■ **GIVEN DATA**
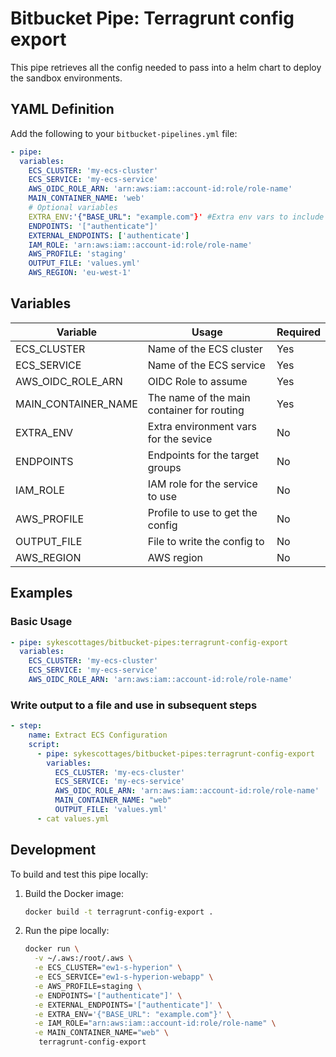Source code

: # Bitbucket Pipe: Terragrunt config export

This pipe retrieves all the config needed to pass into a helm chart to deploy the sandbox environments.
## YAML Definition

Add the following to your `bitbucket-pipelines.yml` file:

```yaml
- pipe: 
  variables:
    ECS_CLUSTER: 'my-ecs-cluster'
    ECS_SERVICE: 'my-ecs-service'
    AWS_OIDC_ROLE_ARN: 'arn:aws:iam::account-id:role/role-name'
    MAIN_CONTAINER_NAME: 'web'
    # Optional variables
    EXTRA_ENV:'{"BASE_URL": "example.com"}' #Extra env vars to include in the config
    ENDPOINTS: '["authenticate"]'
    EXTERNAL_ENDPOINTS: ['authenticate']
    IAM_ROLE: 'arn:aws:iam::account-id:role/role-name'
    AWS_PROFILE: 'staging' 
    OUTPUT_FILE: 'values.yml' 
    AWS_REGION: 'eu-west-1'
```

## Variables

| Variable | Usage                                      | Required |
| -------- |--------------------------------------------| -------- |
| ECS_CLUSTER | Name of the ECS cluster                    | Yes |
| ECS_SERVICE | Name of the ECS service                    | Yes |
| AWS_OIDC_ROLE_ARN | OIDC Role to assume                        | Yes |
| MAIN_CONTAINER_NAME | The name of the main container for routing | Yes |
| EXTRA_ENV | Extra environment vars for the sevice      | No |
| ENDPOINTS | Endpoints for the target groups            | No |
| IAM_ROLE | IAM role for the service to use            | No |
| AWS_PROFILE | Profile to use to get the config           | No |
| OUTPUT_FILE | File to write the config to                | No |
| AWS_REGION | AWS region                                 | No |

## Examples

### Basic Usage

```yaml
- pipe: sykescottages/bitbucket-pipes:terragrunt-config-export
  variables:
    ECS_CLUSTER: 'my-ecs-cluster'
    ECS_SERVICE: 'my-ecs-service'
    AWS_OIDC_ROLE_ARN: 'arn:aws:iam::account-id:role/role-name'
```

### Write output to a file and use in subsequent steps

```yaml
- step:
    name: Extract ECS Configuration
    script:
      - pipe: sykescottages/bitbucket-pipes:terragrunt-config-export
        variables:
          ECS_CLUSTER: 'my-ecs-cluster'
          ECS_SERVICE: 'my-ecs-service'
          AWS_OIDC_ROLE_ARN: 'arn:aws:iam::account-id:role/role-name'
          MAIN_CONTAINER_NAME: "web"
          OUTPUT_FILE: 'values.yml'
      - cat values.yml
```

## Development

To build and test this pipe locally:

1. Build the Docker image:
   ```bash
   docker build -t terragrunt-config-export .
   ```

2. Run the pipe locally:
   ```bash
   docker run \
     -v ~/.aws:/root/.aws \
     -e ECS_CLUSTER="ew1-s-hyperion" \
     -e ECS_SERVICE="ew1-s-hyperion-webapp" \
     -e AWS_PROFILE=staging \
     -e ENDPOINTS='["authenticate"]' \
     -e EXTERNAL_ENDPOINTS='["authenticate"]' \
     -e EXTRA_ENV='{"BASE_URL": "example.com"}' \
     -e IAM_ROLE="arn:aws:iam::account-id:role/role-name" \
     -e MAIN_CONTAINER_NAME="web" \
      terragrunt-config-export
   ```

■ **PROBLEM DETAILS**
Look for the word "account" in the data, then return every line that contains it.

■ **ANSWER BOX**
    AWS_OIDC_ROLE_ARN: 'arn:aws:iam::account-id:role/role-name'
    IAM_ROLE: 'arn:aws:iam::account-id:role/role-name'
    AWS_OIDC_ROLE_ARN: 'arn:aws:iam::account-id:role/role-name'
          AWS_OIDC_ROLE_ARN: 'arn:aws:iam::account-id:role/role-name'
     -e IAM_ROLE="arn:aws:iam::account-id:role/role-name" \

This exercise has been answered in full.